### DATA SUPPLIED
+ + +
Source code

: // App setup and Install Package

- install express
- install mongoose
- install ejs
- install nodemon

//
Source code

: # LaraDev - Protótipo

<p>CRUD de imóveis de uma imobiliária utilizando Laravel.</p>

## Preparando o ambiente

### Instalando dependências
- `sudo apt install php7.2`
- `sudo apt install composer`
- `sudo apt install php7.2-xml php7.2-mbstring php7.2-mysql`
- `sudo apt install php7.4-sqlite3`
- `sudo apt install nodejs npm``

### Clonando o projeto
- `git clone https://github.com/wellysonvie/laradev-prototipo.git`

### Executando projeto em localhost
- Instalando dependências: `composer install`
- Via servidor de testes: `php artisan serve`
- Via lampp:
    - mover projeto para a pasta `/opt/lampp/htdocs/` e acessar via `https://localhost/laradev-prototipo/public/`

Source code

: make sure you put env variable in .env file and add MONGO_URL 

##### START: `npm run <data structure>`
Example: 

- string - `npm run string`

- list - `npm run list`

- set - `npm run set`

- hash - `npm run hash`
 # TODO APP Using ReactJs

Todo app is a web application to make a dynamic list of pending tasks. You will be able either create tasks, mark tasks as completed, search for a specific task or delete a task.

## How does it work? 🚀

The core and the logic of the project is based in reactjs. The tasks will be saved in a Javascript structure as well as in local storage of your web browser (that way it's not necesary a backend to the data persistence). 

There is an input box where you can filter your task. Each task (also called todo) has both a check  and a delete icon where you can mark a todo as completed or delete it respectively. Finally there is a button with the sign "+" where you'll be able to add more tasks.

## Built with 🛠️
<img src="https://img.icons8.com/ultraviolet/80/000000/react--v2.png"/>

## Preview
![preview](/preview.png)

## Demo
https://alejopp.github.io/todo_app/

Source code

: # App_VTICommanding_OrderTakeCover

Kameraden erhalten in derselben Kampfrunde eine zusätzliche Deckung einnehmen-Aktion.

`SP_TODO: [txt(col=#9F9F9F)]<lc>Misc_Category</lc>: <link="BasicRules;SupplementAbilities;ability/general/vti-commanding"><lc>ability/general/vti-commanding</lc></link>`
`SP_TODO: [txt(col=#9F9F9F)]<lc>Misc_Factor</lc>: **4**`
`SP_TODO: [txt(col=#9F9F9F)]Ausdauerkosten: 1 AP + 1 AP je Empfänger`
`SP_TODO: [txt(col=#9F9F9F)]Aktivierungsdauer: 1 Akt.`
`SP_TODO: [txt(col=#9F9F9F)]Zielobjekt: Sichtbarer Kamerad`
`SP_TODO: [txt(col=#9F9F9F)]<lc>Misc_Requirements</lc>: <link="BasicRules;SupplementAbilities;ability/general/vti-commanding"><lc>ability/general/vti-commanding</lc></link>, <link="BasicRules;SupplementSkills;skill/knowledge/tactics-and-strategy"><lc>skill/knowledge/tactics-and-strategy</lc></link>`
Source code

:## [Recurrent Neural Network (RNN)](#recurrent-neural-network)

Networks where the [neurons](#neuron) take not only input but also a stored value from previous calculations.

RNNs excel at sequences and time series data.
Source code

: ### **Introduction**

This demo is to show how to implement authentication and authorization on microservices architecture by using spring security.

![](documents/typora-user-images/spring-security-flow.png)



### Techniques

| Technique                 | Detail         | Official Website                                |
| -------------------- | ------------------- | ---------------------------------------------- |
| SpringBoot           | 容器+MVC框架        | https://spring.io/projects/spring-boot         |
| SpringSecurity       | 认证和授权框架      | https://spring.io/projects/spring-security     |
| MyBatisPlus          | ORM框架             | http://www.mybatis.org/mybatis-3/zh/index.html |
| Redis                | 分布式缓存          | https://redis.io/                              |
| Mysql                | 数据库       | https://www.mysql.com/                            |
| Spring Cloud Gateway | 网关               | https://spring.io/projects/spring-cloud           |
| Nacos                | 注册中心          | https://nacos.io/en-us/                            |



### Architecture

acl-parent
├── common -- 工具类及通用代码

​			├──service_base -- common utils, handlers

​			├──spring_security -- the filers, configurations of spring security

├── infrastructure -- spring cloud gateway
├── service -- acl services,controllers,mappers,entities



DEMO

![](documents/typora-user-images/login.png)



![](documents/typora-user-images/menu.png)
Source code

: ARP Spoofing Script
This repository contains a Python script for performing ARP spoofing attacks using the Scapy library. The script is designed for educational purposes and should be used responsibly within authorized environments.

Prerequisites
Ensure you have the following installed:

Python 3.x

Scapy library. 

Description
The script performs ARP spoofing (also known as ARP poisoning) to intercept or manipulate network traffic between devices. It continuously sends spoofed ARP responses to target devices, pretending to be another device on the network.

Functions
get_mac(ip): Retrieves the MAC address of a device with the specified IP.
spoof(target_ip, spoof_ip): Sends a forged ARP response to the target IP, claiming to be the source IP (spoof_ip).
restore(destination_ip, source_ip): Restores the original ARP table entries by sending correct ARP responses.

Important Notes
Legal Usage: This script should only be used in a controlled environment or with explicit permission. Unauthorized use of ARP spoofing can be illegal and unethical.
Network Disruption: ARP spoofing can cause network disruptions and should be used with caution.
+ + +
### WHAT THE EXERCISE ASKS
Collect every line from the records above that contains the word "projeto".

### TASK RESULT
### Clonando o projeto
### Executando projeto em localhost
    - mover projeto para a pasta `/opt/lampp/htdocs/` e acessar via `https://localhost/laradev-prototipo/public/`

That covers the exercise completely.